Posted: Fri Jan 26, 2007 4:39 pm
by quantumleap

Link to original thread: Foreign Earned Exclusion: New Law Bad News



Appears that the new provisions that apply to foreign earned income exclusion have not been covered on this forum yet, except in the thread below:

Converting IRA to Roth during RNOR

So am taking the liberty of starting a new thread on this subject.

It contains bad news - hopefully the messenger wont be shot

The silver lining (count blessings, especially in bad times) is that what follows is about US taxation and not Indian taxation - so non-residents of India and RbutNORs under Indian tax law need not be unduly worried that the GOI tax exemption in respect of non-Indian source income that they currently enjoy has been taken away.

What follows would be of interest to current (and prospective) USCs residing outside US, and others who are required to or opt to file as US residents (for US tax purposes) when residing outside US.

The new tax law signed in May 2006 by President Bush applies from Jan 1, 2006 i.e. for tax year 2006 and beyond, and brings in a stacking provision in so far as foreign earned income exclusion is concerned, which is perhaps best explained via an example:

Say a USC has foreign (for work done outside US) earned (salary, wages, compensation, tips) income of $40K (which is excluded from gross income under the foreign earned income provision) and other income (investment income - rent, interest, dividends, ...) from $30K (included in gross income).
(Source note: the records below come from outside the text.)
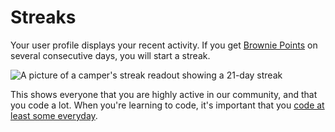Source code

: # Streaks

Your user profile displays your recent activity. If you get [Brownie Points](Brownie-Points) on several consecutive days, you will start a streak.

![A picture of a camper's streak readout showing a 21-day streak](https://www.evernote.com/l/AlyDvfhZplROUZxyMN8dIGGd-DQT7Bn8S9oB/image.png)

This shows everyone that you are highly active in our community, and that you code a lot. When you're learning to code, it's important that you [code at least some everyday](http://www.quora.com/How-does-one-become-a-great-coder/answer/Quincy-Larson).
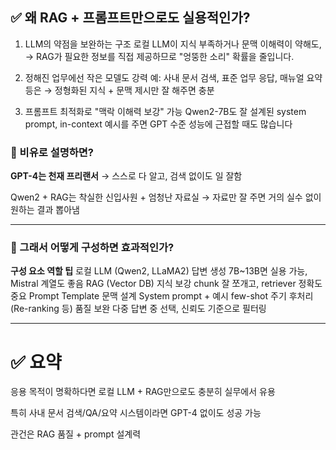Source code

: ## ✅ 왜 RAG + 프롬프트만으로도 실용적인가?
1. LLM의 약점을 보완하는 구조
로컬 LLM이 지식 부족하거나 문맥 이해력이 약해도,
→ RAG가 필요한 정보를 직접 제공하므로 "엉뚱한 소리" 확률을 줄입니다.

2. 정해진 업무에선 작은 모델도 강력
예: 사내 문서 검색, 표준 업무 응답, 매뉴얼 요약 등은
→ 정형화된 지식 + 문맥 제시만 잘 해주면 충분

3. 프롬프트 최적화로 "맥락 이해력 보강" 가능
Qwen2-7B도 잘 설계된 system prompt, in-context 예시를 주면 GPT 수준 성능에 근접할 때도 많습니다

### 🧠 비유로 설명하면?
__GPT-4는 천재 프리랜서__
→ 스스로 다 알고, 검색 없이도 일 잘함

Qwen2 + RAG는 착실한 신입사원 + 엄청난 자료실
→ 자료만 잘 주면 거의 실수 없이 원하는 결과 뽑아냄

---

### 🎯 그래서 어떻게 구성하면 효과적인가?
__구성 요소	역할	팁__
로컬 LLM (Qwen2, LLaMA2)	답변 생성	7B~13B면 실용 가능, Mistral 계열도 좋음
RAG (Vector DB)	지식 보강	chunk 잘 쪼개고, retriever 정확도 중요
Prompt Template	문맥 설계	System prompt + 예시 few-shot 주기
후처리 (Re-ranking 등)	품질 보완	다중 답변 중 선택, 신뢰도 기준으로 필터링

---

# ✅ 요약
응용 목적이 명확하다면 로컬 LLM + RAG만으로도 충분히 실무에서 유용

특히 사내 문서 검색/QA/요약 시스템이라면 GPT-4 없이도 성공 가능

관건은 RAG 품질 + prompt 설계력
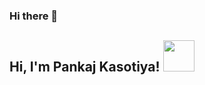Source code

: ### Hi there 👋

<h2> Hi, I'm Pankaj Kasotiya! <img src="https://media.giphy.com/media/12oufCB0MyZ1Go/giphy.gif" width="50"></h2>
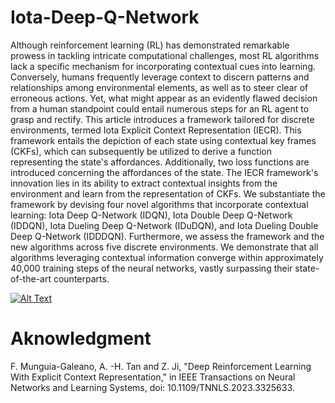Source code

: # Iota-Deep-Q-Network


Although reinforcement learning (RL) has demonstrated remarkable prowess in tackling intricate computational challenges, most RL algorithms lack a specific mechanism for incorporating contextual cues into learning. Conversely, humans frequently leverage context to discern patterns and relationships among environmental elements, as well as to steer clear of erroneous actions. Yet, what might appear as an evidently flawed decision from a human standpoint could entail numerous steps for an RL agent to grasp and rectify. This article introduces a framework tailored for discrete environments, termed Iota Explicit Context Representation (IECR). This framework entails the depiction of each state using contextual key frames (CKFs), which can subsequently be utilized to derive a function representing the state's affordances. Additionally, two loss functions are introduced concerning the affordances of the state. The IECR framework's innovation lies in its ability to extract contextual insights from the environment and learn from the representation of CKFs. We substantiate the framework by devising four novel algorithms that incorporate contextual learning: Iota Deep Q-Network (IDQN), Iota Double Deep Q-Network (IDDQN), Iota Dueling Deep Q-Network (IDuDQN), and Iota Dueling Double Deep Q-Network (IDDDQN). Furthermore, we assess the framework and the new algorithms across five discrete environments. We demonstrate that all algorithms leveraging contextual information converge within approximately 40,000 training steps of the neural networks, vastly surpassing their state-of-the-art counterparts.


[![Alt Text](https://img.youtube.com/vi/Gqsud7KUZfM/0.jpg)](https://www.youtube.com/watch?v=Gqsud7KUZfM)

# Aknowledgment

F. Munguia-Galeano, A. -H. Tan and Z. Ji, "Deep Reinforcement Learning With Explicit Context Representation," in IEEE Transactions on Neural Networks and Learning Systems, doi: 10.1109/TNNLS.2023.3325633.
For simplicity, assume that the other income is ordinary income and does not contain long term capital gains.

Prior to the new tax law, one paid tax only on the $30K at graduated tax rates (after availing standard deduction, personal exemptions), starting at the lowest tax slab. So, for the $40K excluded one effectively got tax relief at one's marginal tax rate and higher.
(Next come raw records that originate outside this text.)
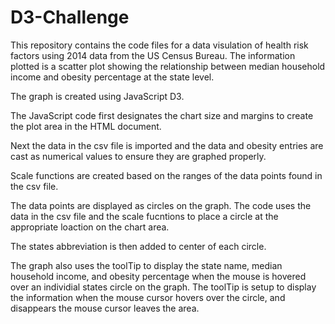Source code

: # D3-Challenge
This repository contains the code files for a data visulation of health risk factors using 2014 data from the US Census Bureau. The information plotted is a scatter plot showing the relationship between median household income and obesity percentage at the state level.

The graph is created using JavaScript D3.

The JavaScript code first designates the chart size and margins to create the plot area in the HTML document.

Next the data in the csv file is imported and the data and obesity entries are cast as numerical values to ensure they are graphed properly.

Scale functions are created based on the ranges of the data points found in the csv file.

The data points are displayed as circles on the graph. The code uses the data in the csv file and the scale fucntions to place a circle at the appropriate loaction on the chart area.

The states abbreviation is then added to center of each circle.

The graph also uses the toolTip to display the state name, median household income, and obesity percentage when the mouse is hovered over an individial states circle on the graph. The toolTip is setup to display the information when the mouse cursor hovers over the circle, and disappears the mouse cursor leaves the area.
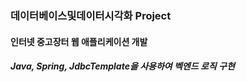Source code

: ### 데이터베이스및데이터시각화 Project

#### 인터넷 중고장터 웹 애플리케이션 개발

##### Java, Spring, JdbcTemplate을 사용하여 벡엔드 로직 구현 
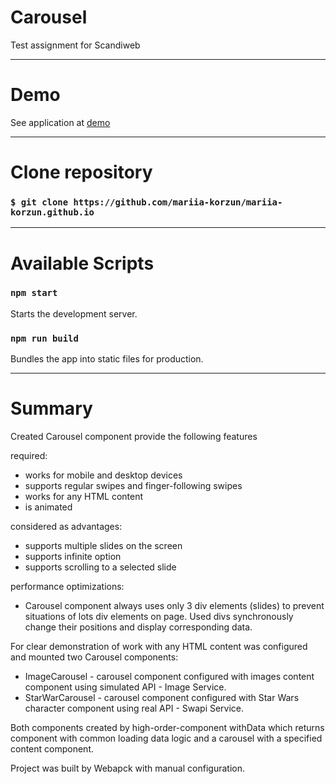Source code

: # Carousel 
Test assignment for Scandiweb 
_____________________________________

# Demo
See application at [demo](https://mariia-korzun.github.io/)
_____________________________________

# Clone repository
### `$ git clone https://github.com/mariia-korzun/mariia-korzun.github.io`
_____________________________________

# Available Scripts

### `npm start`

Starts the development server.

### `npm run build`

Bundles the app into static files for production.
_____________________________________

# Summary
Created Carousel component provide the following features

required:
- works for mobile and desktop devices 
- supports regular swipes and finger-following swipes
- works for any HTML content
- is animated

considered as advantages:
- supports multiple slides on the screen
- supports infinite option
- supports scrolling to a selected slide

performance optimizations:
- Carousel component always uses only 3 div elements (slides) to prevent situations of lots div elements on page. Used divs synchronously change their positions and display corresponding data. 

For clear demonstration of work with any HTML content was configured and mounted two Carousel components:

- ImageCarousel - carousel component configured with images content component using simulated API - Image Service.
- StarWarCarousel - carousel component configured with Star Wars character component using real API - Swapi Service.

Both components created by high-order-component withData which returns component with common loading data logic and a carousel with a specified content component.

Project was built by Webapck with manual configuration.
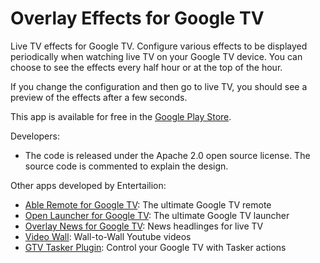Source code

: Overlay Effects for Google TV
=============================

<p>Live TV effects for Google TV. Configure various effects to be displayed periodically when watching live TV on your Google TV device. You can choose to see the effects every half hour or at the top of the hour.</p>

<p>If you change the configuration and then go to live TV, you should see a preview of the effects after a few seconds.</p>

<p>This app is available for free in the <a href="https://play.google.com/store/apps/details?id=com.entertailion.android.overlay">Google Play Store</a>.</p>

<p>Developers:
<ul>
<li>The code is released under the Apache 2.0 open source license. The source code is commented to explain the design.</li>
</ul>
</p>

<p>Other apps developed by Entertailion:
<ul>
<li><a href="https://play.google.com/store/apps/details?id=com.entertailion.android.tvremote">Able Remote for Google TV</a>: The ultimate Google TV remote</li>
<li><a href="https://play.google.com/store/apps/details?id=com.entertailion.android.launcher">Open Launcher for Google TV</a>: The ultimate Google TV launcher</li>
<li><a href="https://play.google.com/store/apps/details?id=com.entertailion.android.overlaynews">Overlay News for Google TV</a>: News headlinges for live TV</li>
<li><a href="https://play.google.com/store/apps/details?id=com.entertailion.android.videowall">Video Wall</a>: Wall-to-Wall Youtube videos</li>
<li><a href="https://play.google.com/store/apps/details?id=com.entertailion.android.tasker">GTV Tasker Plugin</a>: Control your Google TV with Tasker actions</li>
</ul>
</p>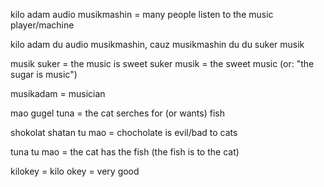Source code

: kilo adam audio musikmashin =  many people listen to the music player/machine

kilo adam du audio musikmashin, cauz musikmashin du du suker musik

musik suker = the music is sweet
suker musik = the sweet music (or: "the sugar is music")

musikadam = musician

mao gugel tuna  = the cat serches for (or wants) fish

shokolat shatan tu mao = chocholate is evil/bad to cats


tuna tu mao  =  the cat has the fish (the fish is to the cat)

kilokey = kilo okey = very good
Now, under the new law, one needs to do the following:

(i) Determine tax first on $70K at graduated tax rates (after availing standard deduction, personal exemptions), starting at the lowest tax slab.

(ii) Then one needs to determine tax on $40K (the excluded portion alone) at graduated tax rates (after availing standard deduction, personal exemptions), starting at the lowest tax slab.

Tax liability is (i) - (ii).

So in effect, now one gets tax relief for the excluded income (foreign earned income) only at the lowest tax rates (including the "0% slab" in which one avails standard deduction etc) i.e. the $30K of income that is included gets taxed at rates that would apply had the foreign earned income exclusion not existed at all.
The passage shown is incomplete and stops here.